4. The RFID antenna of claim 3, wherein the hollow prism is one of: a hollow cuboid, a hollow cylinder, and a hollow polyhedral prism.

5. The RFID antenna of any one of claims 1 to 4, wherein the antenna body forms a single turn solenoid.

6. The RFID antenna of any one of claims 1 to 5 wherein the antenna body is unshielded within the container.

7. The RFID antenna of any one of claims 1 to 6, further comprising at least one current feed point and at least one current return point, the feed and return points electrically connected to the antenna body so that a current flowing through the antenna body generates a magnetic field within the antenna volume for reading RFID tags.

8. The RFID antenna of claim 7, wherein the antenna body comprises an electric break so that the at least one current feed point provides current to the antenna body on a first side of the electric break, and the at least one current return point provides a current return path on a second opposite side of the break.

9. The RFID antenna of claim 8, wherein the electric break comprises a dielectric gap in the antenna body.

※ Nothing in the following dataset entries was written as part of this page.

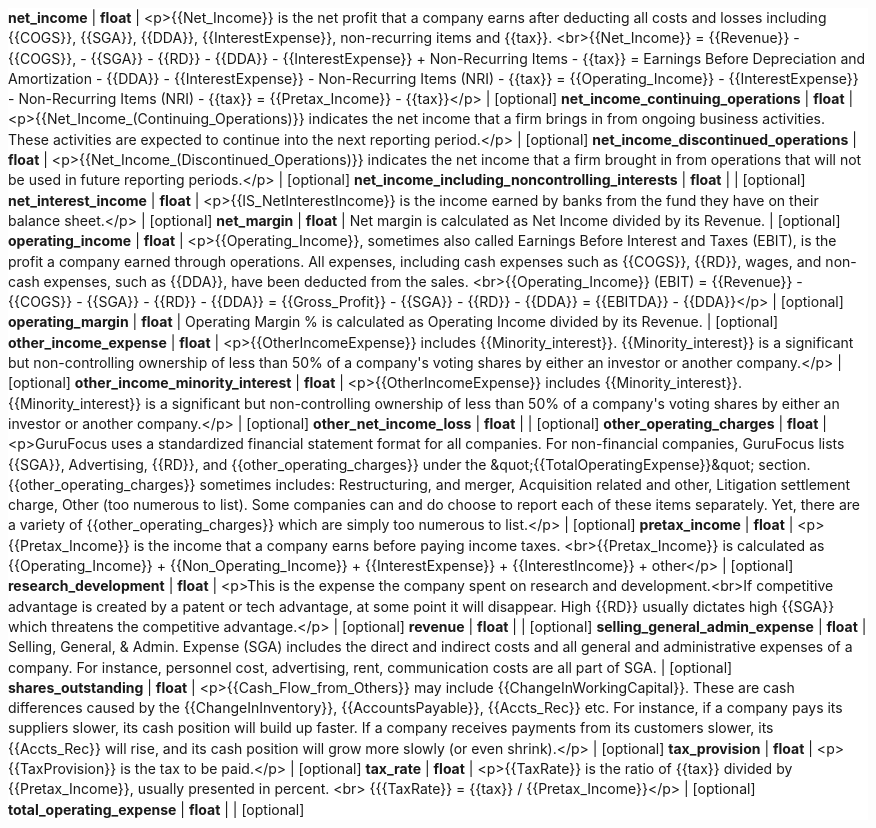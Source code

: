 **net_income** | **float** | &lt;p&gt;{{Net_Income}} is the net profit that a company earns after deducting all costs and losses including {{COGS}}, {{SGA}}, {{DDA}}, {{InterestExpense}}, non-recurring items and {{tax}}.  &lt;br&gt;{{Net_Income}}  &#x3D; {{Revenue}} - {{COGS}}, - {{SGA}} - {{RD}}  - {{DDA}} - {{InterestExpense}} + Non-Recurring Items  - {{tax}} &#x3D; Earnings Before Depreciation and Amortization - {{DDA}} - {{InterestExpense}} - Non-Recurring Items (NRI) - {{tax}} &#x3D; {{Operating_Income}} - {{InterestExpense}} - Non-Recurring Items (NRI) - {{tax}} &#x3D; {{Pretax_Income}} - {{tax}}&lt;/p&gt; | [optional]
**net_income_continuing_operations** | **float** | &lt;p&gt;{{Net_Income_(Continuing_Operations)}} indicates the net income that a firm brings in from ongoing business activities. These activities are expected to continue into the next reporting period.&lt;/p&gt; | [optional]
**net_income_discontinued_operations** | **float** | &lt;p&gt;{{Net_Income_(Discontinued_Operations)}} indicates the net income that a firm brought in from operations that will not be used in future reporting periods.&lt;/p&gt; | [optional]
**net_income_including_noncontrolling_interests** | **float** |  | [optional]
**net_interest_income** | **float** | &lt;p&gt;{{IS_NetInterestIncome}} is the income earned by banks from the fund they have on their balance sheet.&lt;/p&gt; | [optional]
**net_margin** | **float** | Net margin is calculated as Net Income divided by its Revenue. | [optional]
**operating_income** | **float** | &lt;p&gt;{{Operating_Income}}, sometimes also called Earnings Before Interest and Taxes (EBIT), is the profit a company earned through operations. All expenses, including cash expenses such as {{COGS}}, {{RD}}, wages, and non-cash expenses, such as {{DDA}}, have been deducted from the sales. &lt;br&gt;{{Operating_Income}} (EBIT) &#x3D; {{Revenue}} - {{COGS}} - {{SGA}} - {{RD}} - {{DDA}} &#x3D; {{Gross_Profit}} - {{SGA}} - {{RD}} - {{DDA}} &#x3D; {{EBITDA}} - {{DDA}}&lt;/p&gt; | [optional]
**operating_margin** | **float** | Operating Margin % is calculated as Operating Income divided by its Revenue. | [optional]
**other_income_expense** | **float** | &lt;p&gt;{{OtherIncomeExpense}} includes {{Minority_interest}}. {{Minority_interest}} is a significant but non-controlling ownership of less than 50% of a company&#39;s voting shares by either an investor or another company.&lt;/p&gt; | [optional]
**other_income_minority_interest** | **float** | &lt;p&gt;{{OtherIncomeExpense}} includes {{Minority_interest}}. {{Minority_interest}} is a significant but non-controlling ownership of less than 50% of a company&#39;s voting shares by either an investor or another company.&lt;/p&gt; | [optional]
**other_net_income_loss** | **float** |  | [optional]
**other_operating_charges** | **float** | &lt;p&gt;GuruFocus uses a standardized financial statement format for all companies. For non-financial companies, GuruFocus lists {{SGA}}, Advertising, {{RD}}, and {{other_operating_charges}} under the \&quot;{{TotalOperatingExpense}}\&quot; section. {{other_operating_charges}} sometimes includes: Restructuring, and merger, Acquisition related and other, Litigation settlement charge, Other (too numerous to list). Some companies can and do choose to report each of these items separately. Yet, there are a variety of {{other_operating_charges}} which are simply too numerous to list.&lt;/p&gt; | [optional]
**pretax_income** | **float** | &lt;p&gt;{{Pretax_Income}} is the income that a company earns before paying income taxes. &lt;br&gt;{{Pretax_Income}} is calculated as {{Operating_Income}} + {{Non_Operating_Income}} + {{InterestExpense}} + {{InterestIncome}} + other&lt;/p&gt; | [optional]
**research_development** | **float** | &lt;p&gt;This is the expense the company spent on research and development.&lt;br&gt;If competitive advantage is created by a patent or tech advantage, at some point it will disappear. High {{RD}} usually dictates high {{SGA}} which threatens the competitive advantage.&lt;/p&gt; | [optional]
**revenue** | **float** |  | [optional]
**selling_general_admin_expense** | **float** | Selling, General, &amp; Admin. Expense (SGA) includes the direct and indirect costs and all general and administrative expenses of a company. For instance, personnel cost, advertising, rent, communication costs are all part of SGA. | [optional]
**shares_outstanding** | **float** | &lt;p&gt;{{Cash_Flow_from_Others}} may include {{ChangeInWorkingCapital}}. These are cash differences caused by the {{ChangeInInventory}}, {{AccountsPayable}}, {{Accts_Rec}} etc. For instance, if a company pays its suppliers slower, its cash position will build up faster. If a company receives payments from its customers slower, its {{Accts_Rec}} will rise, and its cash position will grow more slowly (or even shrink).&lt;/p&gt; | [optional]
**tax_provision** | **float** | &lt;p&gt;{{TaxProvision}} is the tax to be paid.&lt;/p&gt; | [optional]
**tax_rate** | **float** | &lt;p&gt;{{TaxRate}} is the ratio of {{tax}} divided by {{Pretax_Income}}, usually presented in percent. &lt;br&gt; {{{TaxRate}} &#x3D; {{tax}} / {{Pretax_Income}}&lt;/p&gt; | [optional]
**total_operating_expense** | **float** |  | [optional]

10. The RFID antenna of claim 8 or claim 9, wherein the antenna body has a first edge and a second edge, the first edge overlapping the second edge so that the electric break is formed in an overlapping region.

11. The RFID antenna of any one of claims 1 to 10, wherein the antenna body further comprises an electroconductive container compartment dividing component.

12. The RFID antenna of claim 11, wherein the electroconductive container compartment dividing component comprises a divider separating two adjacent RFID antennas.

13. The RFID antenna of claim 12, wherein the dividing component is affixed to the electroconductive container component via a dielectric element to form a capacitive component of the RFID antenna.

14. The RFID antenna of claim 12 or 13, wherein each of the two adjacent RFID antennas generates a magnetic field, the magnetic fields being in opposite directions so that a sum of the two magnetic fields is less than +42dBuA/m at a distance of 10m from the container.

15. An antenna system comprising: a plurality of RFID antennas according to any one of claims 1 to 14; and an antenna controller configured to consecutively activate two adjacent RFID antennas at a time.

16. A tripartite RFID label adapted to be applied to an item having at least three adjacent surfaces, each surface in a different plane, the RFID label comprising: a flexible antenna substrate having three adjacent regions configured relative to one another so that, when applied around a vertex of the three adjacent surfaces in three planes, each of the three adjacent regions is associated with one of the three adjacent surfaces; an RFID antenna positioned one each of the three adjacent regions, each RFID antenna connected to an RFID chip, wherein each RFID antenna, when activated, has a magnetic field perpendicular to a respective one of the substrate regions so that, in use when the RFID label is applied to the item, each antenna’s magnetic field is perpendicular to a respective item surface.

17. The RFID label of claim 16, wherein each RFID antenna has its own RFID chip.

18. The RFID label of claim 16, wherein each RFID antenna is connected to one shared RFID chip.